__DIRECTIONS__: Using the word "Frequency" as the filter, copy each matching line from the records.

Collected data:
----

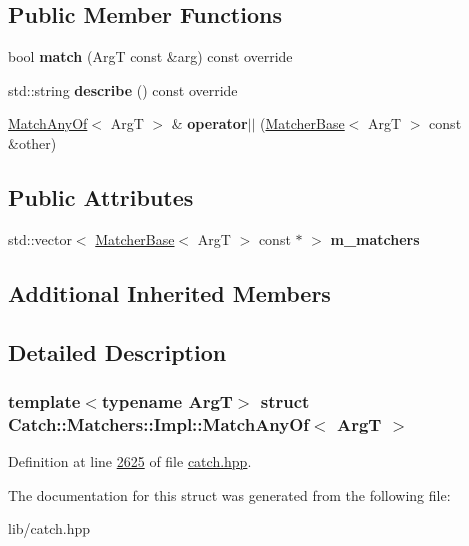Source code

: \subsection*{Public Member Functions}
\begin{DoxyCompactItemize}
\item 
\mbox{\label{structCatch_1_1Matchers_1_1Impl_1_1MatchAnyOf_a8a3e8338f979e56277dcf553efb78dc0}} 
bool {\bfseries match} (ArgT const \&arg) const override
\item 
\mbox{\label{structCatch_1_1Matchers_1_1Impl_1_1MatchAnyOf_a315285204df93d1f8e72f50dd66eb709}} 
std\+::string {\bfseries describe} () const override
\item 
\mbox{\label{structCatch_1_1Matchers_1_1Impl_1_1MatchAnyOf_a44d7582dbe09fc31b9a5ba8a6367b506}} 
\mbox{\hyperlink{structCatch_1_1Matchers_1_1Impl_1_1MatchAnyOf}{Match\+Any\+Of}}$<$ ArgT $>$ \& {\bfseries operator$\vert$$\vert$} (\mbox{\hyperlink{structCatch_1_1Matchers_1_1Impl_1_1MatcherBase}{Matcher\+Base}}$<$ ArgT $>$ const \&other)
\end{DoxyCompactItemize}
\subsection*{Public Attributes}
\begin{DoxyCompactItemize}
\item 
\mbox{\label{structCatch_1_1Matchers_1_1Impl_1_1MatchAnyOf_a1fb1119e6110dc15b8d5262ec0aeddd5}} 
std\+::vector$<$ \mbox{\hyperlink{structCatch_1_1Matchers_1_1Impl_1_1MatcherBase}{Matcher\+Base}}$<$ ArgT $>$ const  $\ast$ $>$ {\bfseries m\+\_\+matchers}
\end{DoxyCompactItemize}
\subsection*{Additional Inherited Members}


\subsection{Detailed Description}
\subsubsection*{template$<$typename ArgT$>$\newline
struct Catch\+::\+Matchers\+::\+Impl\+::\+Match\+Any\+Of$<$ Arg\+T $>$}



Definition at line \mbox{\hyperlink{catch_8hpp_source_l02625}{2625}} of file \mbox{\hyperlink{catch_8hpp_source}{catch.\+hpp}}.



The documentation for this struct was generated from the following file\+:\begin{DoxyCompactItemize}
\item 
lib/catch.\+hpp\end{DoxyCompactItemize}
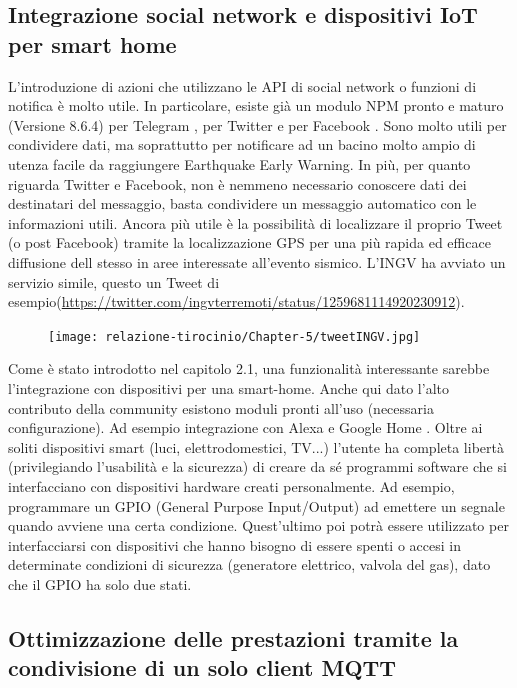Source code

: \documentclass[a4paper,10pt]{memoir}
\begin{document}
\subsection{Integrazione social network e dispositivi IoT per smart home}

L'introduzione di azioni che utilizzano le API di social network o funzioni di notifica è molto utile. In particolare, esiste già un modulo NPM pronto e maturo (Versione 8.6.4) per Telegram \cite{telegram-node}, per Twitter \cite{twitter-node} e per Facebook \cite{facebook-node}.
Sono molto utili per condividere dati, ma soprattutto per notificare ad un bacino molto ampio di utenza facile da raggiungere Earthquake Early Warning. In più, per quanto riguarda Twitter e Facebook, non è nemmeno necessario conoscere dati dei destinatari del messaggio, basta condividere un messaggio automatico con le informazioni utili. Ancora più utile è la possibilità di localizzare il proprio Tweet (o post Facebook) tramite la localizzazione GPS per una più rapida ed efficace diffusione dell stesso in aree interessate all'evento sismico.
L'INGV ha avviato un servizio simile, questo un Tweet di esempio(\href{https://twitter.com/ingvterremoti/status/1259681114920230912}{https://twitter.com/ingvterremoti/status/1259681114920230912}).
\begin{figure}[ht]
    \centering
    \texttt{[image: relazione-tirocinio/Chapter-5/tweetINGV.jpg]}
    \label{fig:tweetINGV}
\end{figure}

Come è stato introdotto nel capitolo 2.1, una funzionalità interessante sarebbe l'integrazione con dispositivi per una smart-home. Anche qui dato l'alto contributo della community esistono moduli pronti all'uso (necessaria configurazione). Ad esempio integrazione con Alexa \cite{alexa} e Google Home \cite{google-home}.
Oltre ai soliti dispositivi smart (luci, elettrodomestici, TV...) l'utente ha completa libertà (privilegiando l'usabilità e la sicurezza) di creare da sé programmi software che si interfacciano con dispositivi hardware creati personalmente. Ad esempio, programmare un GPIO (General Purpose Input/Output) ad emettere un segnale quando avviene una certa condizione. Quest'ultimo poi potrà essere utilizzato per interfacciarsi con dispositivi che hanno bisogno di essere spenti o accesi in determinate condizioni di sicurezza (generatore elettrico, valvola del gas), dato che il GPIO ha solo due stati.

\subsection{Ottimizzazione delle prestazioni tramite la condivisione di un solo client MQTT}
\end{document}
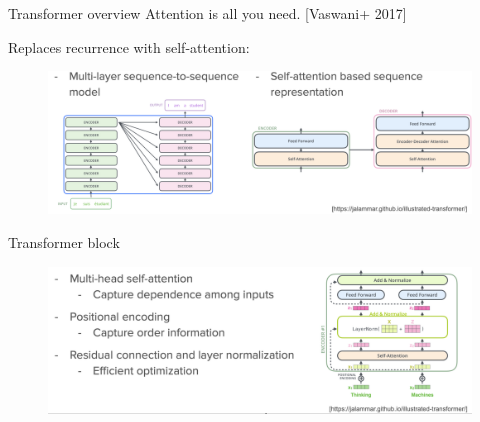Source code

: \documentclass[usenames,dvipsnames,11pt,aspectratio=169]{beamer}
\begin{document}
\begin{frame}
    {Transformer overview}
    Attention is all you need. [Vaswani+ 2017]

    Replaces recurrence with self-attention:\\
    \begin{figure}
        \includegraphics[width=\textwidth]{figures/transformer-high-level}
    \end{figure}

\end{frame}

\begin{frame}
    {Transformer block}
    \begin{figure}
        \includegraphics[width=\textwidth]{figures/transformer-block}
    \end{figure}
\end{frame}
\end{document}
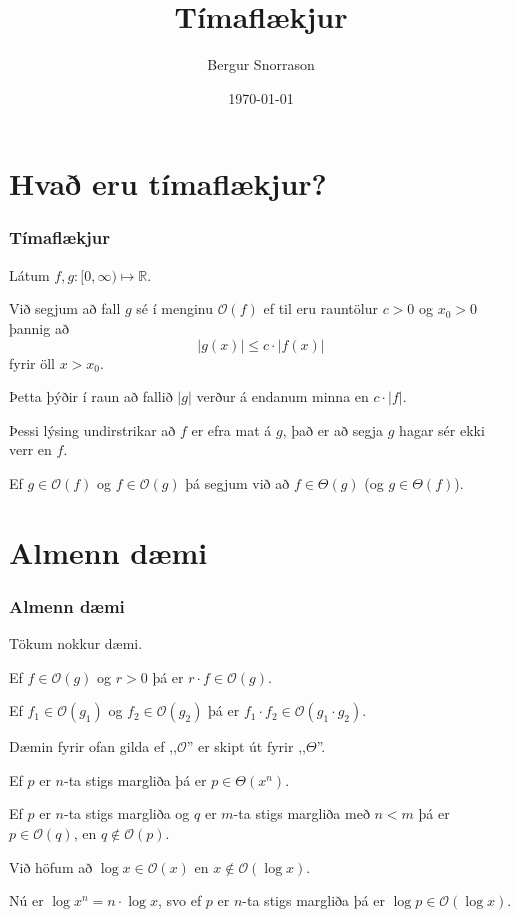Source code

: \title{Tímaflækjur}
\author{Bergur Snorrason}
\date{\today}



\frame{\titlepage}

\section{Hvað eru tímaflækjur?}
{
    \frametitle{Tímaflækjur}
    {
        \item<1-> Látum $f, g \colon [0, \infty) \mapsto \mathbb{R}$.
        \item<2-> Við segjum að fall $g$ sé í menginu $\mathcal{O}(f)$ ef til eru rauntölur $c > 0$ og $x_0 > 0$ þannig að
                    \[
                        |g(x)| \leq c \cdot |f(x)|
                    \]
                    fyrir öll $x > x_0$.
        \item<3-> Þetta þýðir í raun að fallið $|g|$ verður á endanum minna en $c \cdot |f|$.
        \item<4-> Þessi lýsing undirstrikar að $f$ er efra mat á $g$, það er að segja $g$ hagar sér ekki verr en $f$.
        \item<5-> Ef $g \in \mathcal{O}(f)$ og $f \in \mathcal{O}(g)$ þá segjum við að $f \in \Theta(g)$ (og $g \in \Theta(f)$).
    }
}

\section{Almenn dæmi}
{
    \frametitle{Almenn dæmi}
    {
        \item<1-> Tökum nokkur dæmi.
        \item<2-> Ef $f \in \mathcal{O}(g)$ og $r > 0$ þá er $r \cdot f \in \mathcal{O}(g)$.
        \item<3-> Ef $f_1 \in \mathcal{O}(g_1)$ og $f_2 \in \mathcal{O}(g_2)$ þá er $f_1 \cdot f_2 \in \mathcal{O}(g_1 \cdot g_2)$.
        \item<4-> Dæmin fyrir ofan gilda ef ,,$\mathcal{O}$'' er skipt út fyrir ,,$\Theta$''.
        \item<5-> Ef $p$ er $n$-ta stigs margliða þá er $p \in \Theta(x^n)$.
        \item<6-> Ef $p$ er $n$-ta stigs margliða og $q$ er $m$-ta stigs margliða með $n < m$ þá er $p \in \mathcal{O}(q)$,
            en $q \not \in \mathcal{O}(p)$.
        \item<7-> Við höfum að $\log x \in \mathcal{O}(x)$ en $x \not \in \mathcal{O}(\log x)$.
        \item<8-> Nú er $\log x^n = n \cdot \log x$, svo ef $p$ er $n$-ta stigs margliða þá er $\log p \in \mathcal{O}(\log x)$.
    }
}

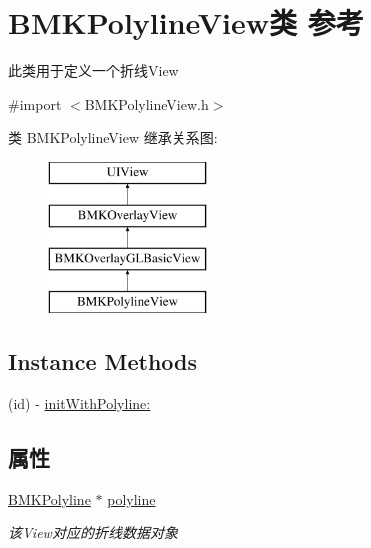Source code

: \hypertarget{interface_b_m_k_polyline_view}{}\section{B\+M\+K\+Polyline\+View类 参考}
\label{interface_b_m_k_polyline_view}


此类用于定义一个折线\+View  




{\ttfamily \#import $<$B\+M\+K\+Polyline\+View.\+h$>$}

类 B\+M\+K\+Polyline\+View 继承关系图\+:\begin{figure}[H]
\begin{center}
\leavevmode
\includegraphics[height=4.000000cm]{interface_b_m_k_polyline_view}
\end{center}
\end{figure}
\subsection*{Instance Methods}
\begin{DoxyCompactItemize}
\item 
(id) -\/ \hyperlink{interface_b_m_k_polyline_view_a9e771508504ccb0fdf491dcb406e23ed}{init\+With\+Polyline\+:}
\end{DoxyCompactItemize}
\subsection*{属性}
\begin{DoxyCompactItemize}
\item 
\hypertarget{interface_b_m_k_polyline_view_a780ecfc589530cc4514e790422730e5f}{}\hyperlink{interface_b_m_k_polyline}{B\+M\+K\+Polyline} $\ast$ \hyperlink{interface_b_m_k_polyline_view_a780ecfc589530cc4514e790422730e5f}{polyline}\label{interface_b_m_k_polyline_view_a780ecfc589530cc4514e790422730e5f}

\begin{DoxyCompactList}\small\item\em 该\+View对应的折线数据对象 \end{DoxyCompactList}\end{DoxyCompactItemize}
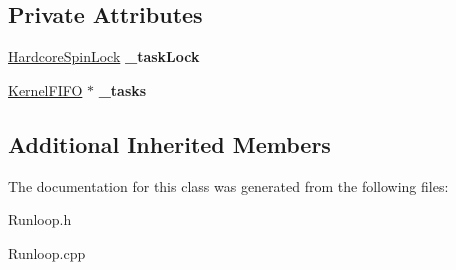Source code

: \subsection*{Private Attributes}
\begin{DoxyCompactItemize}
\item 
\mbox{\label{class_task_queue_afd280ef186f6859539022e50dc032ecc}} 
\hyperlink{class_hardcore_spin_lock}{Hardcore\+Spin\+Lock} {\bfseries \+\_\+task\+Lock}
\item 
\mbox{\label{class_task_queue_abbc6cb37df2e3b7295e46d7326ca81ba}} 
\hyperlink{class_kernel_f_i_f_o}{Kernel\+F\+I\+FO} $\ast$ {\bfseries \+\_\+tasks}
\end{DoxyCompactItemize}
\subsection*{Additional Inherited Members}


The documentation for this class was generated from the following files\+:\begin{DoxyCompactItemize}
\item 
Runloop.\+h\item 
Runloop.\+cpp\end{DoxyCompactItemize}
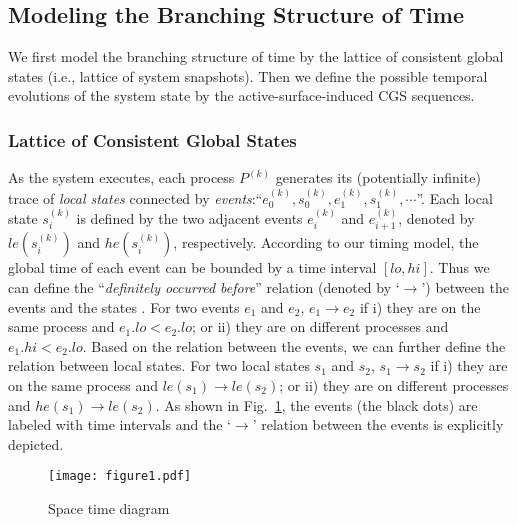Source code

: \documentclass[10pt,conference,compsocconf,letterpaper]{IEEEtran}
\begin{document}
\subsection{Modeling the Branching Structure of Time}

We first model the branching structure of time by the lattice of consistent global states (i.e., lattice of system snapshots). Then we define the possible temporal evolutions of the system state by the active-surface-induced CGS sequences.

\subsubsection{Lattice of Consistent Global States}

As the system executes, each process $P^{(k)}$ generates its (potentially infinite) trace of \textit{local states} connected by \textit{events}:``$e^{(k)}_0, s^{(k)}_0, e^{(k)}_1, s^{(k)}_1, \cdots$''. Each local state $s^{(k)}_i$ is defined by the two adjacent events $e^{(k)}_i$ and $e^{(k)}_{i+1}$, denoted by $le(s^{(k)}_i)$ and $he(s^{(k)}_i)$, respectively. According to our timing model, the global time of each event can be bounded by a time interval $[lo,hi]$. Thus we can define the ``\textit{definitely occurred before}'' relation (denoted by `$\rightarrow$') between the events and the states \cite{Stoller00}. For two events $e_1$ and $e_2$, $e_1 \rightarrow e_2$ if i) they are on the same process and $e_1.lo < e_2.lo$; or ii) they are on different processes and $e_1.hi < e_2.lo$. Based on the relation between the events, we can further define the relation between local states. For two local states $s_1$ and $s_2$, $s_1 \rightarrow s_2$ if i) they are on the same process and $le(s_1) \rightarrow le(s_2)$; or ii) they are on different processes and $he(s_1) \rightarrow le(s_2)$. As shown in Fig.~\ref{F:space-time diagram}, the events (the black dots) are labeled with time intervals and the `$\rightarrow$' relation between the events is explicitly depicted.

\begin{figure}[tbp]
\begin{center}
  \texttt{[image: figure1.pdf]}
  \caption{Space time diagram}
  \label{F:space-time diagram}
\end{center}
\end{figure}
\end{document}
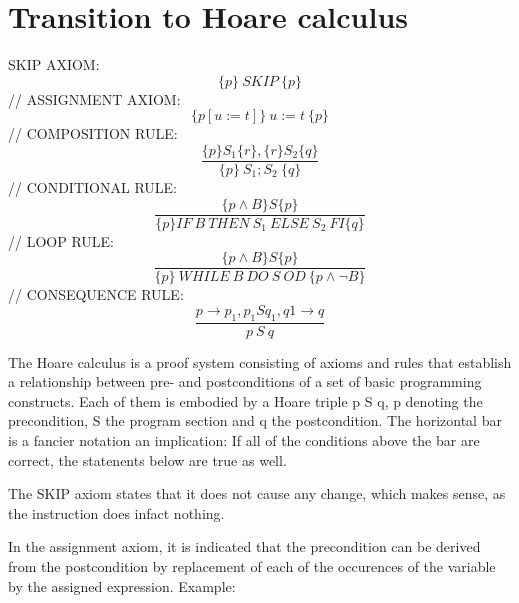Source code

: \section{Transition to Hoare calculus}
SKIP AXIOM:
	\begin{equation}
		\{p\}\ SKIP\ \{p\}
	\end{equation}
//
ASSIGNMENT AXIOM:
	\begin{equation}
		\{p[u:=t]\}\ u:=t\ \{p\}
	\end{equation}
//
COMPOSITION RULE:
	\begin{equation}
		\dfrac{\{p\}S_1\{r\},\{r\}S_2\{q\}}{\{p\}\ S_1;S_2\ \{q\}}
	\end{equation}
//
CONDITIONAL RULE:
	\begin{equation}
		\dfrac{\{p\wedge B\} S \{p\}}{\{p\} IF\ B\ THEN\ S_1\ ELSE\ S_2\ FI\{q\}}
	\end{equation}
//
LOOP RULE:
	\begin{equation}
		\dfrac{\{p \wedge B\}S\{p\}}{\{p\}\ WHILE\ B\ DO\ S\ OD\ \{p \wedge \neg B\}}
	\end{equation}
//
CONSEQUENCE RULE:
	\begin{equation}
		\dfrac{p \to p_1,{p_1}S{q_1},q1 \to q}{{p}\ S\ {q}}
	\end{equation}

The Hoare calculus is a proof system consisting of axioms and rules that establish a relationship between pre- and postconditions of a set of basic programming constructs. Each of them is embodied by a Hoare triple {p} S {q}, p denoting the precondition, S the program section and q the postcondition. The horizontal bar is a fancier notation an implication: If all of the conditions above the bar are correct, the statenents below are true as well.

The SKIP axiom states that it does not cause any change, which makes sense, as the instruction does infact nothing.

In the assignment axiom, it is indicated that the precondition can be derived from the postcondition by replacement of each of the occurences of the variable by the assigned expression. Example:

%

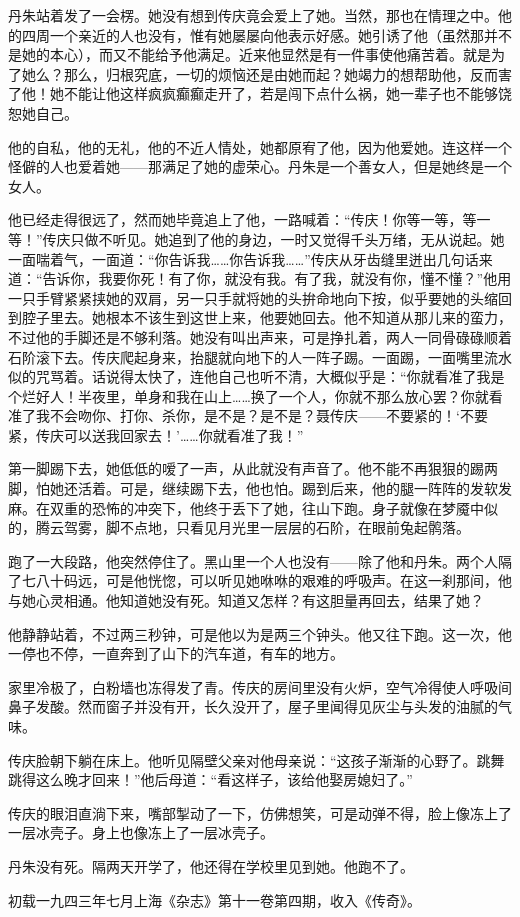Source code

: \par 丹朱站着发了一会楞。她没有想到传庆竟会爱上了她。当然，那也在情理之中。他的四周一个亲近的人也没有，惟有她屡屡向他表示好感。她引诱了他（虽然那并不是她的本心），而又不能给予他满足。近来他显然是有一件事使他痛苦着。就是为了她么？那么，归根究底，一切的烦恼还是由她而起？她竭力的想帮助他，反而害了他！她不能让他这样疯疯癫癫走开了，若是闯下点什么祸，她一辈子也不能够饶恕她自己。
\par 他的自私，他的无礼，他的不近人情处，她都原宥了他，因为他爱她。连这样一个怪僻的人也爱着她——那满足了她的虚荣心。丹朱是一个善女人，但是她终是一个女人。
\par 他已经走得很远了，然而她毕竟追上了他，一路喊着：“传庆！你等一等，等一等！”传庆只做不听见。她追到了他的身边，一时又觉得千头万绪，无从说起。她一面喘着气，一面道：“你告诉我……你告诉我……”传庆从牙齿缝里迸出几句话来道：“告诉你，我要你死！有了你，就没有我。有了我，就没有你，懂不懂？”他用一只手臂紧紧挟她的双肩，另一只手就将她的头拚命地向下按，似乎要她的头缩回到腔子里去。她根本不该生到这世上来，他要她回去。他不知道从那儿来的蛮力，不过他的手脚还是不够利落。她没有叫出声来，可是挣扎着，两人一同骨碌碌顺着石阶滚下去。传庆爬起身来，抬腿就向地下的人一阵子踢。一面踢，一面嘴里流水似的咒骂着。话说得太快了，连他自己也听不清，大概似乎是：“你就看准了我是个烂好人！半夜里，单身和我在山上……换了一个人，你就不那么放心罢？你就看准了我不会吻你、打你、杀你，是不是？是不是？聂传庆——不要紧的！‘不要紧，传庆可以送我回家去！'……你就看准了我！”
\par 第一脚踢下去，她低低的嗳了一声，从此就没有声音了。他不能不再狠狠的踢两脚，怕她还活着。可是，继续踢下去，他也怕。踢到后来，他的腿一阵阵的发软发麻。在双重的恐怖的冲突下，他终于丢下了她，往山下跑。身子就像在梦魇中似的，腾云驾雾，脚不点地，只看见月光里一层层的石阶，在眼前兔起鹘落。
\par 跑了一大段路，他突然停住了。黑山里一个人也没有——除了他和丹朱。两个人隔了七八十码远，可是他恍惚，可以听见她咻咻的艰难的呼吸声。在这一刹那间，他与她心灵相通。他知道她没有死。知道又怎样？有这胆量再回去，结果了她？
\par 他静静站着，不过两三秒钟，可是他以为是两三个钟头。他又往下跑。这一次，他一停也不停，一直奔到了山下的汽车道，有车的地方。
\par 家里冷极了，白粉墙也冻得发了青。传庆的房间里没有火炉，空气冷得使人呼吸间鼻子发酸。然而窗子并没有开，长久没开了，屋子里闻得见灰尘与头发的油腻的气味。
\par 传庆脸朝下躺在床上。他听见隔壁父亲对他母亲说：“这孩子渐渐的心野了。跳舞跳得这么晚才回来！”他后母道：“看这样子，该给他娶房媳妇了。”
\par 传庆的眼泪直淌下来，嘴部掣动了一下，仿佛想笑，可是动弹不得，脸上像冻上了一层冰壳子。身上也像冻上了一层冰壳子。
\par 丹朱没有死。隔两天开学了，他还得在学校里见到她。他跑不了。
\par {}
\par *初载一九四三年七月上海《杂志》第十一卷第四期，收入《传奇》。



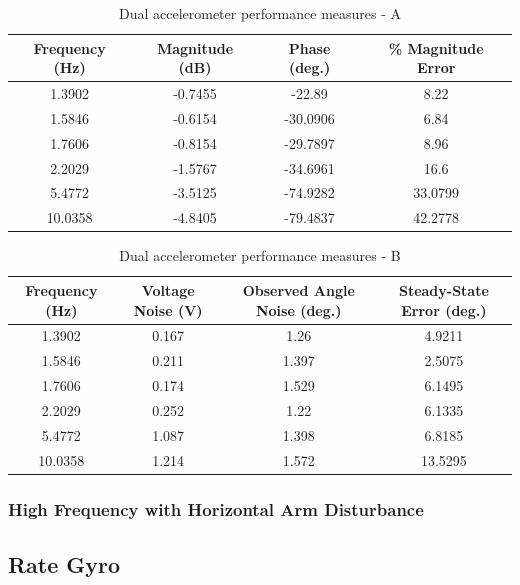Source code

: \documentclass{article}
\theoremstyle{plain}
\theoremstyle{definition}
\theoremstyle{remark}
\begin{document}
\begin{table}
\begin{center}
    \begin{tabular}{|c|c|c|c|}
        \hline
        Frequency (Hz)  & Magnitude (dB) & Phase (deg.) & \% Magnitude Error \\ \hline
	1.3902  & -0.7455  & -22.89 & 8.22\\
       1.5846  & -0.6154  & -30.0906 & 6.84\\
	1.7606  & -0.8154 & -29.7897 & 8.96  \\
	2.2029 & -1.5767  & -34.6961 & 16.6   \\
	5.4772 & -3.5125  & -74.9282 & 33.0799  \\
	10.0358 & -4.8405 & -79.4837 & 42.2778 \\
        \hline
    \end{tabular}
\caption{Dual accelerometer performance measures - A}  
\label{dual_tableA}
\end{center}
\end{table}

\begin{table}
\begin{center}
    \begin{tabular}{|c|c|c|c|}
        \hline
        Frequency (Hz)  & Voltage Noise (V) & Observed Angle Noise (deg.) & Steady-State Error (deg.) \\ \hline
	1.3902  & 0.167  & 1.26 & 4.9211\\
       1.5846  & 0.211  & 1.397 & 2.5075 \\
	1.7606  & 0.174 & 1.529 & 6.1495  \\
	2.2029 & 0.252  & 1.22 & 6.1335   \\
	5.4772 & 1.087  & 1.398 & 6.8185  \\
	10.0358 & 1.214 & 1.572 & 13.5295 \\
        \hline
    \end{tabular}
\caption{Dual accelerometer performance measures - B}  
\label{dual_tableB}
\end{center}
\end{table}

\subsubsection{High Frequency with Horizontal Arm Disturbance}
\clearpage
\subsection{Rate Gyro}
\end{document}

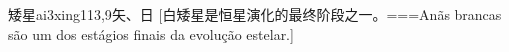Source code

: \begin{EntryWithPhonetic}{矮星}{ai3xing1}{13,9}{⽮、⽇}
  [白矮星是恒星演化的最终阶段之一。===Anãs brancas são um dos estágios finais da evolução estelar.]
\end{EntryWithPhonetic}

----

__TASK SOLUTION__:
        Frequency (Hz)  & Magnitude (dB) & Phase (deg.) & \% Magnitude Error \\ \hline
        Frequency (Hz)  & Voltage Noise (V) & Observed Angle Noise (deg.) & Steady-State Error (deg.) \\ \hline
\subsubsection{High Frequency with Horizontal Arm Disturbance}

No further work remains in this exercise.